• [Exercise data]:
»»
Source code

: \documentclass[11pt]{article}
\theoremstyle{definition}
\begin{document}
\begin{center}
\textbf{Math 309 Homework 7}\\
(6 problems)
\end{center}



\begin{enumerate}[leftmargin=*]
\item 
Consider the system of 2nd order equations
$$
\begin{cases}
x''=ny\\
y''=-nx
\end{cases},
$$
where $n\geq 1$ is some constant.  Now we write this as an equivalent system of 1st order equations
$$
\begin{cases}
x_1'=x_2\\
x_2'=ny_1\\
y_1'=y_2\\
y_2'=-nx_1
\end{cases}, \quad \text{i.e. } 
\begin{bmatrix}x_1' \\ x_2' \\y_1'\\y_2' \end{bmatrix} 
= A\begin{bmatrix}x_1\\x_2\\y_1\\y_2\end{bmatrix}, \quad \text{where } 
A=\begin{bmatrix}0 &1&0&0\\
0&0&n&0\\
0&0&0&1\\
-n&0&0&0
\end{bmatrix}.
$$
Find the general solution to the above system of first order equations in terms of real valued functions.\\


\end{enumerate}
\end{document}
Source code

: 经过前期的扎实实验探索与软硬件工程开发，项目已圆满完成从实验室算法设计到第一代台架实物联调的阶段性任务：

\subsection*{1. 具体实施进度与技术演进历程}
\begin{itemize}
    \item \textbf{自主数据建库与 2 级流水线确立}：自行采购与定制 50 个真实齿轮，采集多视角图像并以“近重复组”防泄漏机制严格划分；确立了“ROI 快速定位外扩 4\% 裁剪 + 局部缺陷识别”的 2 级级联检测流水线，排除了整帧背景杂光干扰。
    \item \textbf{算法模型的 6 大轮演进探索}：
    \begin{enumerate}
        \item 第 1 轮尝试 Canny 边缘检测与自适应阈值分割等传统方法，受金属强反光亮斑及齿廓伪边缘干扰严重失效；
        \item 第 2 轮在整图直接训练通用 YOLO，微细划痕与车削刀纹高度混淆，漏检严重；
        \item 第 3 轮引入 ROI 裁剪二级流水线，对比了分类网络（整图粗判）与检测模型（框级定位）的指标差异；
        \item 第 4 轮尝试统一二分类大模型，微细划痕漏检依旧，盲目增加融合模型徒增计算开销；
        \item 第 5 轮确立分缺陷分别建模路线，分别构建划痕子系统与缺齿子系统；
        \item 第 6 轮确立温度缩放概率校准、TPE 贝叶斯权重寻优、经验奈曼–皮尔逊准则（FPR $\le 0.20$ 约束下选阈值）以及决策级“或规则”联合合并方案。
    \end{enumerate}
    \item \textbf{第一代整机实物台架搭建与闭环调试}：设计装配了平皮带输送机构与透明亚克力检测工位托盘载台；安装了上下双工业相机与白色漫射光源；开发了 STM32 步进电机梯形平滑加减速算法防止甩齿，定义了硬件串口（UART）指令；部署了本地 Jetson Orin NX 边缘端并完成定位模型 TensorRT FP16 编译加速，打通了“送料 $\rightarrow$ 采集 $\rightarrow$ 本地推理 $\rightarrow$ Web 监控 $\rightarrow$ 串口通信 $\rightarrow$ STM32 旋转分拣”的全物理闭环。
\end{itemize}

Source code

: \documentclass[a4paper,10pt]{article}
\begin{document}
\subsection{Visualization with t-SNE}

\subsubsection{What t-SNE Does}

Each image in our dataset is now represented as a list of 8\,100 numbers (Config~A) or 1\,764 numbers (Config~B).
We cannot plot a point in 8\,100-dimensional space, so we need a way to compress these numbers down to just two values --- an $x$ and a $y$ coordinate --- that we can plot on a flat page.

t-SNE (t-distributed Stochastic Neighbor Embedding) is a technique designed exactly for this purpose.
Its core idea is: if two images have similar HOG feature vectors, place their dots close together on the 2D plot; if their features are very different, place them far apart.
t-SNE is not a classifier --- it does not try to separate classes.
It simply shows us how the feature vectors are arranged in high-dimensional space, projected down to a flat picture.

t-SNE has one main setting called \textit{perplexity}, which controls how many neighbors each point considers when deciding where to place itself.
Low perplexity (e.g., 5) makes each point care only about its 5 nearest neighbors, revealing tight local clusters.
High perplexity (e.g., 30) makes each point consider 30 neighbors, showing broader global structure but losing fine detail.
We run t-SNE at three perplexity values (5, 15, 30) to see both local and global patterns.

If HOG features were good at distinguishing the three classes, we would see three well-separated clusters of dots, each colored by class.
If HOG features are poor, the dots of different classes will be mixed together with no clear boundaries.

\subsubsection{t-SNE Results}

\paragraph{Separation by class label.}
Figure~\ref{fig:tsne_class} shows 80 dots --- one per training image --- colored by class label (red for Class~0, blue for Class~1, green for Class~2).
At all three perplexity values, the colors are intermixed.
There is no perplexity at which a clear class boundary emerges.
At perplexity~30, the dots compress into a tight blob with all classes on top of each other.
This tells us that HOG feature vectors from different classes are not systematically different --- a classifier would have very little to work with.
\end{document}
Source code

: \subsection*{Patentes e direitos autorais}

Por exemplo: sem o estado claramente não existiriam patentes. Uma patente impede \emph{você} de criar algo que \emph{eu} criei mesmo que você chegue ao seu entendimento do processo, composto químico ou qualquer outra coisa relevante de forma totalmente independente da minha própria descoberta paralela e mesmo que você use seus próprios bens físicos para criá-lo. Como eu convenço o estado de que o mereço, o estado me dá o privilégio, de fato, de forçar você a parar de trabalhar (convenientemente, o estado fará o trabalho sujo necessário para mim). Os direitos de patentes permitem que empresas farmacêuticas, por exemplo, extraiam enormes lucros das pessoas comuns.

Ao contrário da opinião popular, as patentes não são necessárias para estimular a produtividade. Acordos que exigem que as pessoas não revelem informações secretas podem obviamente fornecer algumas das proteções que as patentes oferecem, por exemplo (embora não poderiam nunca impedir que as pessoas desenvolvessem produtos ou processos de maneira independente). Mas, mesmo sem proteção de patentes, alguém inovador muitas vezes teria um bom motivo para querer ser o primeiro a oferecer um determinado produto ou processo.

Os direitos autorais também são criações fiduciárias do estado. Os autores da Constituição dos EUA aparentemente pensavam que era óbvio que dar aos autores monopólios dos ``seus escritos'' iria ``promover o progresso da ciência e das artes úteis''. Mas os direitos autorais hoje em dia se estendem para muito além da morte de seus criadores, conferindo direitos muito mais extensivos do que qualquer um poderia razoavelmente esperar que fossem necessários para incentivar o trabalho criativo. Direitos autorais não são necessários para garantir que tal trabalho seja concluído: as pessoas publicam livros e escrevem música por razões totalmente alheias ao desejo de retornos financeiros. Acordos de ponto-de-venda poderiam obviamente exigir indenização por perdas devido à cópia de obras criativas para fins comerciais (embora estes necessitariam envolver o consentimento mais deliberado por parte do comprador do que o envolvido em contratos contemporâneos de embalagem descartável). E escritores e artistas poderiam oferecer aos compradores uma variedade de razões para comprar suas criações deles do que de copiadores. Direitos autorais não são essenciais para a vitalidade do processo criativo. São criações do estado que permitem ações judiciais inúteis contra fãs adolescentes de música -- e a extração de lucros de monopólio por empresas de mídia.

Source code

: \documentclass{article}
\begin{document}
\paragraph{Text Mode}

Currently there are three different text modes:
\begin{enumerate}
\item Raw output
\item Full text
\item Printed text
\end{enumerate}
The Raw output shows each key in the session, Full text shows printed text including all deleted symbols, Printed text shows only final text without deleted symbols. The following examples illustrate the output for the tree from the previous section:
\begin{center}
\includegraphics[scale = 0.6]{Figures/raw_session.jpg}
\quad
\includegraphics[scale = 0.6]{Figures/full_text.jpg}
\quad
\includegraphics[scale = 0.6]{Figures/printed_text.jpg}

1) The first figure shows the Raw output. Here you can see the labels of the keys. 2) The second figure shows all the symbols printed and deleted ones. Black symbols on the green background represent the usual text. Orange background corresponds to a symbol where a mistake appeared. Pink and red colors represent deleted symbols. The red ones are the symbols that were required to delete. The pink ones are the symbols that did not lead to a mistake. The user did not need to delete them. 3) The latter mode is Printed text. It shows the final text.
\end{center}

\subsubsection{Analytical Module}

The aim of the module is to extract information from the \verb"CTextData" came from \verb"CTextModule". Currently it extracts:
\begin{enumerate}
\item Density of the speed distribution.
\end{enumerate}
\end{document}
««
• [Required work]:
Only the lines from the one containing "the speed distribution." through the end of the listing should be copied, and they should be copied exactly.

• [Answer for this exercise]:
\item Density of the speed distribution.
\end{enumerate}
\end{document}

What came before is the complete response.